PROBLEM REQUIREMENTS:
Look for "WebSocket" in the records and copy every line that has it.

Items from a dataset:
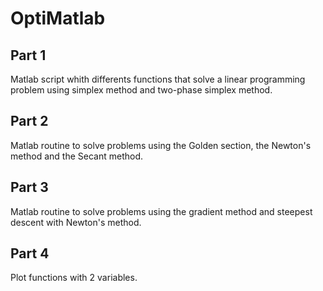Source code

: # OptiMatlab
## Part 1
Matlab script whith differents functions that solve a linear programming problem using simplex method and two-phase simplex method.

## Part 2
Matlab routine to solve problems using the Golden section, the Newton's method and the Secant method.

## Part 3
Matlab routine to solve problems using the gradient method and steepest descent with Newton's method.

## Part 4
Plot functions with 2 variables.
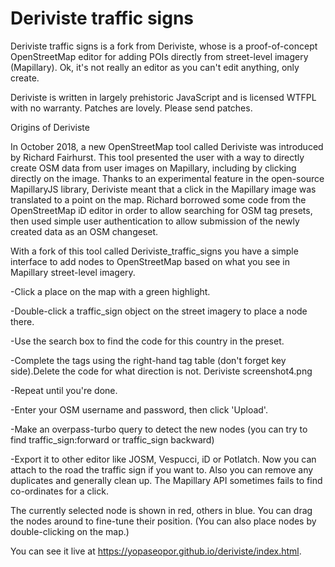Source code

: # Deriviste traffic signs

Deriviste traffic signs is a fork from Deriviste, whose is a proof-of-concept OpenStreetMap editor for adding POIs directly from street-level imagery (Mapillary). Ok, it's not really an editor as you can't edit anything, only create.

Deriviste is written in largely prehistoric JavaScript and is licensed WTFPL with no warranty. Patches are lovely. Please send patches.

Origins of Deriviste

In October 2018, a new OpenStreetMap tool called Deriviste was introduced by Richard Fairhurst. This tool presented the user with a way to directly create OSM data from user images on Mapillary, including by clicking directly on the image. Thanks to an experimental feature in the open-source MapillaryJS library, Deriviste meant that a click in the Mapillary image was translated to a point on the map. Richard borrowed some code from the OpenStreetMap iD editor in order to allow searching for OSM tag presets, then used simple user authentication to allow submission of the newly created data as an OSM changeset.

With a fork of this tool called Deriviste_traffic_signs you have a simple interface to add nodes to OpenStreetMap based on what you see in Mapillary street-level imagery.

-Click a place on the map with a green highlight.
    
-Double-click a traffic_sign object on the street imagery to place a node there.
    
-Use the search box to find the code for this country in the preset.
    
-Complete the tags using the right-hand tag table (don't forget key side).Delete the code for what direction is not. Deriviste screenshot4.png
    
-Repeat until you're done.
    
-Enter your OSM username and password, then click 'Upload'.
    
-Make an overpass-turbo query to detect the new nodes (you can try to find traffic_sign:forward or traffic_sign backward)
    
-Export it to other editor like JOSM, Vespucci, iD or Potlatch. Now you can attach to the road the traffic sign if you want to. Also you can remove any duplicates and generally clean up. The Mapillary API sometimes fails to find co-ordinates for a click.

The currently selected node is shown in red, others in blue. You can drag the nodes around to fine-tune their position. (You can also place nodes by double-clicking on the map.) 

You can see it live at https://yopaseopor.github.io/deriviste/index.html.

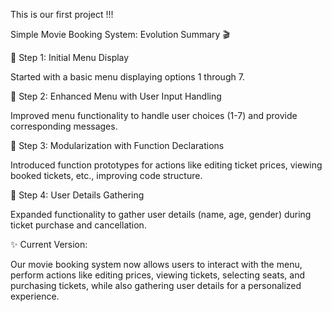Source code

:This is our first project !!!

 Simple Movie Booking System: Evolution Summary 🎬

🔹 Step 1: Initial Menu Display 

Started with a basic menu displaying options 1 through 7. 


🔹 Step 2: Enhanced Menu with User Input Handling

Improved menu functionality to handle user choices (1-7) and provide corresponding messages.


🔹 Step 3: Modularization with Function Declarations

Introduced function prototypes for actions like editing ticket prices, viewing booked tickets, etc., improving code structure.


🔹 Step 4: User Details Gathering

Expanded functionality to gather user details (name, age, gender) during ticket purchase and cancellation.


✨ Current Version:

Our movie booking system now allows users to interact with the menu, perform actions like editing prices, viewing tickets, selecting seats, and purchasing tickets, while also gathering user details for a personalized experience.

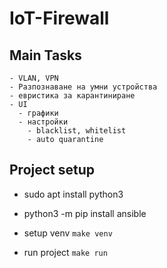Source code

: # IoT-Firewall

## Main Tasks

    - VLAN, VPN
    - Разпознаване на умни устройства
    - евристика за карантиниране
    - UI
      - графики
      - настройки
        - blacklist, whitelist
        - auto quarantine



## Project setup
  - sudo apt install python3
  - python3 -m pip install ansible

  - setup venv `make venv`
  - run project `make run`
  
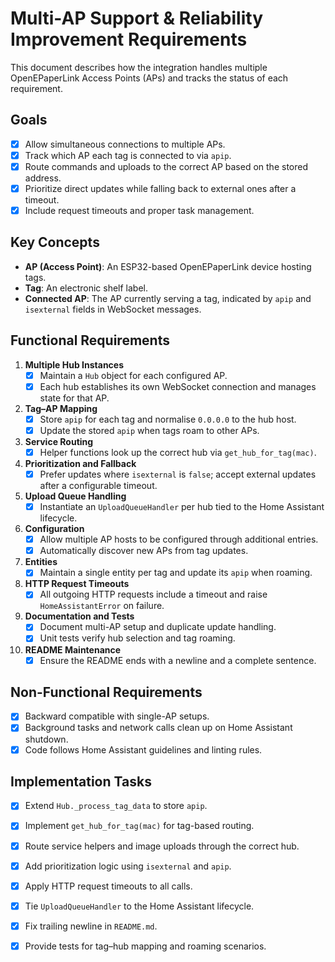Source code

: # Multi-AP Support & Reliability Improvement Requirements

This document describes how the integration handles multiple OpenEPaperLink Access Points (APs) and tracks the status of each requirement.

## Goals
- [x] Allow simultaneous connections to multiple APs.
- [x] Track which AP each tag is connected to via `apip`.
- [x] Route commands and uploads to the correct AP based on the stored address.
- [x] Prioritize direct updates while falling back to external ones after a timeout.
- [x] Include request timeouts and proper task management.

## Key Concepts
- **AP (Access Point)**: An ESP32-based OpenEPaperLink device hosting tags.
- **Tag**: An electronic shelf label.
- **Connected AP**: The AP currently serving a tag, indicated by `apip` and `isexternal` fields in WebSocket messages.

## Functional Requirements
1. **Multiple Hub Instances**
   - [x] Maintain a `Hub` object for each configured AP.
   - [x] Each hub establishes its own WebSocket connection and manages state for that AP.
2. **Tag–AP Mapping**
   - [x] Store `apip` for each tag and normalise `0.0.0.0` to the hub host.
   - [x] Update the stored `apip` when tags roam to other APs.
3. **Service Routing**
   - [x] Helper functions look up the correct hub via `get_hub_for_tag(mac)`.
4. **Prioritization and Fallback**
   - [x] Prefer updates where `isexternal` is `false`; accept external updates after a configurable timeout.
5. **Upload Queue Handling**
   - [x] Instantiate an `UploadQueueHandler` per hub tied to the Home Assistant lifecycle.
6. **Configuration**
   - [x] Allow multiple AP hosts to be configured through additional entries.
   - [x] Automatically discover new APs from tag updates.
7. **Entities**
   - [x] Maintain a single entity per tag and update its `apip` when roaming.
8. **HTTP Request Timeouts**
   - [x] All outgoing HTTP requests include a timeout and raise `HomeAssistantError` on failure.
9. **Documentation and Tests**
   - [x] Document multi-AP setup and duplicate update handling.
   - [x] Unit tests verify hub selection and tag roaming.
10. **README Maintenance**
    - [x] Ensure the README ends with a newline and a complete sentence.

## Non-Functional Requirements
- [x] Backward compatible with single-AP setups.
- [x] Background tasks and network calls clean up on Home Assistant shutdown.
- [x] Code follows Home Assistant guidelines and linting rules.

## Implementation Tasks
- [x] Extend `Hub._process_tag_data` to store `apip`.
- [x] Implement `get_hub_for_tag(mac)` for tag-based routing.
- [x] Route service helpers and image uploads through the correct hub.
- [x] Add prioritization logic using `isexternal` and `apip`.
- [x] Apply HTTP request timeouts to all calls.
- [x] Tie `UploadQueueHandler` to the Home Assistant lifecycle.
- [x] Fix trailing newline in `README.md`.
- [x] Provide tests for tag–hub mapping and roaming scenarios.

ANSWER SECTION:
- **Connected AP**: The AP currently serving a tag, indicated by `apip` and `isexternal` fields in WebSocket messages.
   - [x] Each hub establishes its own WebSocket connection and manages state for that AP.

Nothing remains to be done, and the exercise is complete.